** About this task **
Retype, exactly as they appear below, the lines between the line holding "1. Sonarrディレクト" and the line holding "- [SonarrのAppD", both ends included.

# # # #

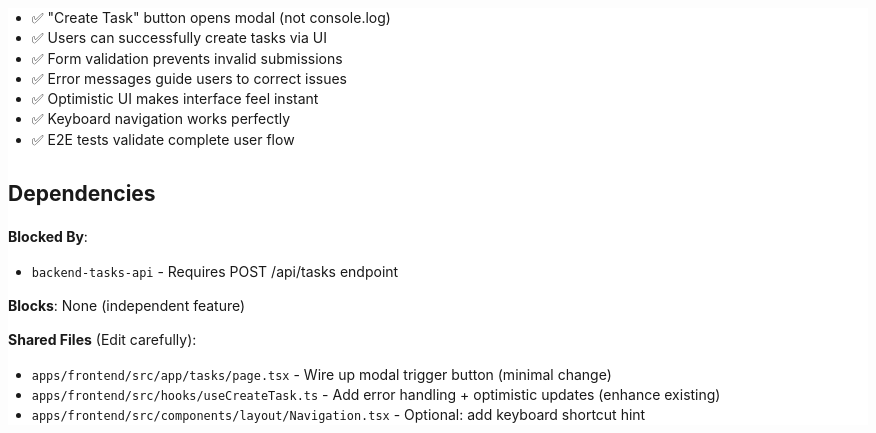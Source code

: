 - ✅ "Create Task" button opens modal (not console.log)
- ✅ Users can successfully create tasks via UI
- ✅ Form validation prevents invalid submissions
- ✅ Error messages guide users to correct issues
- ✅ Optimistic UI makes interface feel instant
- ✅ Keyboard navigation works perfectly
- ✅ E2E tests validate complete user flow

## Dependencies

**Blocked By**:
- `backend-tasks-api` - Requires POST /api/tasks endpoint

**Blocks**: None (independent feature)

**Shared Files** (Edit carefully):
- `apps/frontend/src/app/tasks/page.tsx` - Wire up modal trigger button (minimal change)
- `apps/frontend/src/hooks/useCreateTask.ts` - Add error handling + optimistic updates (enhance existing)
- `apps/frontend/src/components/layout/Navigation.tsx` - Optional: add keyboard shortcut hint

# # # #

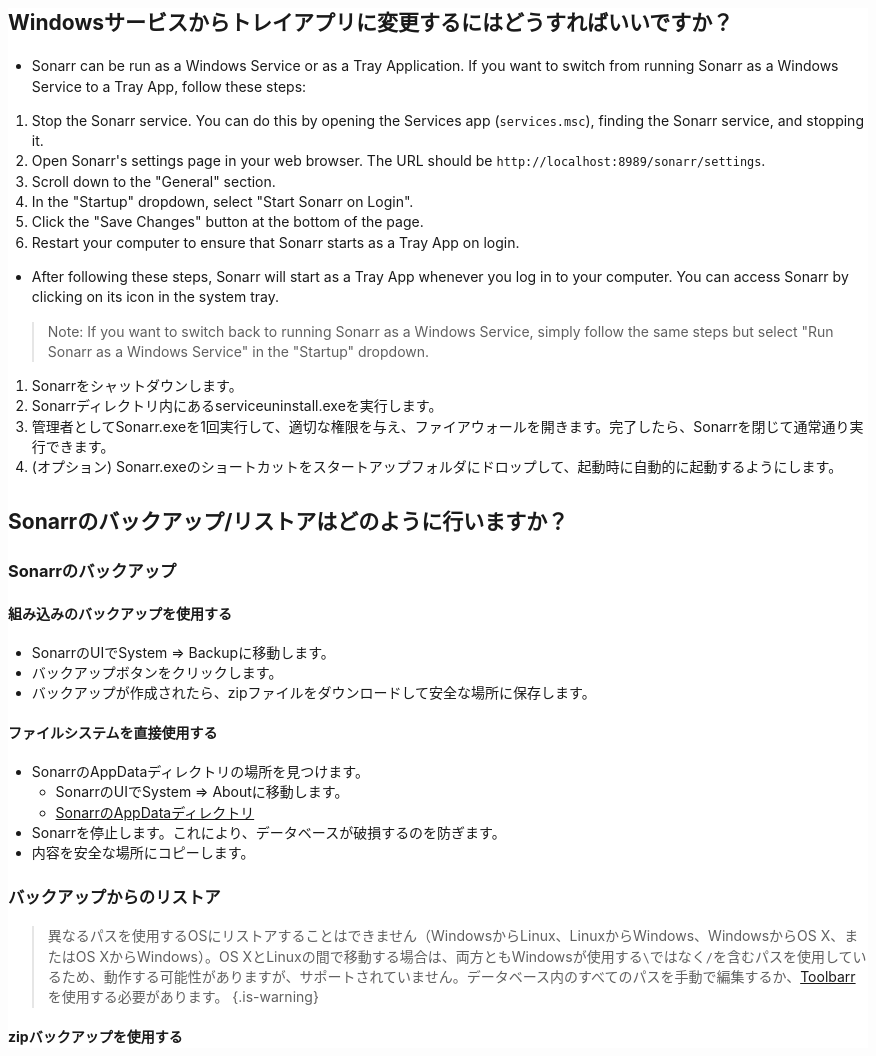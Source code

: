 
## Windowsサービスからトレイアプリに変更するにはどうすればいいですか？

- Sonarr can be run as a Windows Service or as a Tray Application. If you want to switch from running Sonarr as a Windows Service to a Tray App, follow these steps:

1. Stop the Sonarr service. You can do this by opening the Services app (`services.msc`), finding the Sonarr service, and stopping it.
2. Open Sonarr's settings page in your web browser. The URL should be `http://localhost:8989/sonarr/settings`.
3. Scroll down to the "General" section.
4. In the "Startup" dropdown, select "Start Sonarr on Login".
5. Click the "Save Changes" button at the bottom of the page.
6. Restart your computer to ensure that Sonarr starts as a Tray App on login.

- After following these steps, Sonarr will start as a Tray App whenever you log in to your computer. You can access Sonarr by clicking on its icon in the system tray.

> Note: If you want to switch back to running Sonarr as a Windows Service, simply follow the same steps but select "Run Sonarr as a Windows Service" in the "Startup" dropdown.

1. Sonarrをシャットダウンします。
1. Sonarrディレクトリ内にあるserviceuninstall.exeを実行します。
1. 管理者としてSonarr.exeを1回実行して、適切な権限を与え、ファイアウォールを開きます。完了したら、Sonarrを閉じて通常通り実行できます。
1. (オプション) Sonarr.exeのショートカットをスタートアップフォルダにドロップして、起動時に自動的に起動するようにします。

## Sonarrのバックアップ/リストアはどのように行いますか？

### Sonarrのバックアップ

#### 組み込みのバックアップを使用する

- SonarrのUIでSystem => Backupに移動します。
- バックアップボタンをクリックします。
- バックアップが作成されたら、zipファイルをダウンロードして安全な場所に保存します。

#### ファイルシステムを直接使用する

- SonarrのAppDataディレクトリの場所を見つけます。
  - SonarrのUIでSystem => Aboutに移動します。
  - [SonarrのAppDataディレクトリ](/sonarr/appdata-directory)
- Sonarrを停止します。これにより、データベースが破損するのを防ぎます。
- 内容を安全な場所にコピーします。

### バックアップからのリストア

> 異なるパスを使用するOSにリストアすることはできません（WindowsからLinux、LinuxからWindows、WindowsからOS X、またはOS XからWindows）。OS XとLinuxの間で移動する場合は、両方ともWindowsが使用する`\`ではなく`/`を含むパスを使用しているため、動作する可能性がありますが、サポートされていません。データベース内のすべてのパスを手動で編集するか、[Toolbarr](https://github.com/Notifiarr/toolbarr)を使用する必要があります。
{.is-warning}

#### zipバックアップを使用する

# # # #

** Exercise output **
1. Sonarrディレクトリ内にあるserviceuninstall.exeを実行します。
1. 管理者としてSonarr.exeを1回実行して、適切な権限を与え、ファイアウォールを開きます。完了したら、Sonarrを閉じて通常通り実行できます。
1. (オプション) Sonarr.exeのショートカットをスタートアップフォルダにドロップして、起動時に自動的に起動するようにします。

## Sonarrのバックアップ/リストアはどのように行いますか？

### Sonarrのバックアップ

#### 組み込みのバックアップを使用する

- SonarrのUIでSystem => Backupに移動します。
- バックアップボタンをクリックします。
- バックアップが作成されたら、zipファイルをダウンロードして安全な場所に保存します。

#### ファイルシステムを直接使用する

- SonarrのAppDataディレクトリの場所を見つけます。
  - SonarrのUIでSystem => Aboutに移動します。
  - [SonarrのAppDataディレクトリ](/sonarr/appdata-directory)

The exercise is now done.